Alan Ayckbourn’s angry eighties farce of greed seems even more relevant now, as Terry Hands’ superbly organised and wildly funny production makes clear.
Max Jones’ superb two-storey set has utterly convincingly furnished rooms. It’s one of the play’s lovely conceits that, because the family business is furnishings, each house interior is identical, thus one complicated set does for all, yet each takes on the persona of its inhabitants without actually changing.
At the centre of an ever more complex series of events is Jack McCracken, the honest man wanting to bring trust back to the firm but finding himself ever deeper in the mire.
Robert Blythe is outstanding, investing Jack with a blustering incomprehension at the scale of the disaster he has inherited and giving the production the rock solid core it needs for the comedy to work so well.
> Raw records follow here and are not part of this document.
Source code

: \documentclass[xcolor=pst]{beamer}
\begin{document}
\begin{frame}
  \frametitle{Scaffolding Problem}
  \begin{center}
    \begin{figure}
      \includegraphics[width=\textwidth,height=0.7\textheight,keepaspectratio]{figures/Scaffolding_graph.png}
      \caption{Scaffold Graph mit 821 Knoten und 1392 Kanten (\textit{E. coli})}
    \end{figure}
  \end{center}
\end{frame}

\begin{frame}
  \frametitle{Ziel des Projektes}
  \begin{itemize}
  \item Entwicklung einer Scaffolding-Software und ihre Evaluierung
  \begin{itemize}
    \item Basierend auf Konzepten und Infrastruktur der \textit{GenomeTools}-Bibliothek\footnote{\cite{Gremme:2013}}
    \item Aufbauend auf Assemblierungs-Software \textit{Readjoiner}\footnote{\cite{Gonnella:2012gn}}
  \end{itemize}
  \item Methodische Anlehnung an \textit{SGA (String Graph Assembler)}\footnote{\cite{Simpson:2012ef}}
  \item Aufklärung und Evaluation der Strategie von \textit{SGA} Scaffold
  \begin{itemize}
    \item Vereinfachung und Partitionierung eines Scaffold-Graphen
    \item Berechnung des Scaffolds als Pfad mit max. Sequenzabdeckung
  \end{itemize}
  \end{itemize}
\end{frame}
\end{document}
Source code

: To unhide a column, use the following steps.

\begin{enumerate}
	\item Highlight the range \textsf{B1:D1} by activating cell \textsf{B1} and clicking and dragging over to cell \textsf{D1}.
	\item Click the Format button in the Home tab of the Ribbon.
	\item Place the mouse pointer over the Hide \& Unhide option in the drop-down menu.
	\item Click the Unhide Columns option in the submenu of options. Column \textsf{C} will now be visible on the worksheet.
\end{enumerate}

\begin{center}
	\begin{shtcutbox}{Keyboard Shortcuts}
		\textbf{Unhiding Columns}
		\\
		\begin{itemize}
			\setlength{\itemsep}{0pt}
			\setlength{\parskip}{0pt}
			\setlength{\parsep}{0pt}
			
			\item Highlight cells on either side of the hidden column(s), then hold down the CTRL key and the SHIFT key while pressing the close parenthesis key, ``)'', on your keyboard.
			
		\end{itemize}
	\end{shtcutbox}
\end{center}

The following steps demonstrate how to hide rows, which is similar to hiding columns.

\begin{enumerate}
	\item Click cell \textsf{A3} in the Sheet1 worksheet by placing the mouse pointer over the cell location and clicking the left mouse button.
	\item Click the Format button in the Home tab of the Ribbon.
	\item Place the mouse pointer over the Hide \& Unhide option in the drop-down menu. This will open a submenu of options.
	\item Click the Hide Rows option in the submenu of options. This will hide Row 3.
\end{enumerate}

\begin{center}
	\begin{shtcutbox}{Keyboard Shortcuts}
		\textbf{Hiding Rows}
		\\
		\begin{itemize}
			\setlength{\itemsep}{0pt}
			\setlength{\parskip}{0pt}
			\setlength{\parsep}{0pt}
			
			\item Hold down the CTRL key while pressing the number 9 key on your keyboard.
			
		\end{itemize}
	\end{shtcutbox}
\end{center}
There’s no room here to list all of the large cast, a shame because every single one contributes fully to the success of a genuinely outstanding evening. I will mention two performances that I particularly relished. Llion Williams is the epitome of the lugubrious, deadpan private detective and Catrin Aaron somehow managed to turn pursing her lips into a fine and remarkably varied art form.
It’s a long time since I have seen such a glorious example of comic acting from such a big ensemble, all at the service of a play which starts with what could be the climax and grows ever funnier and ever darker from there.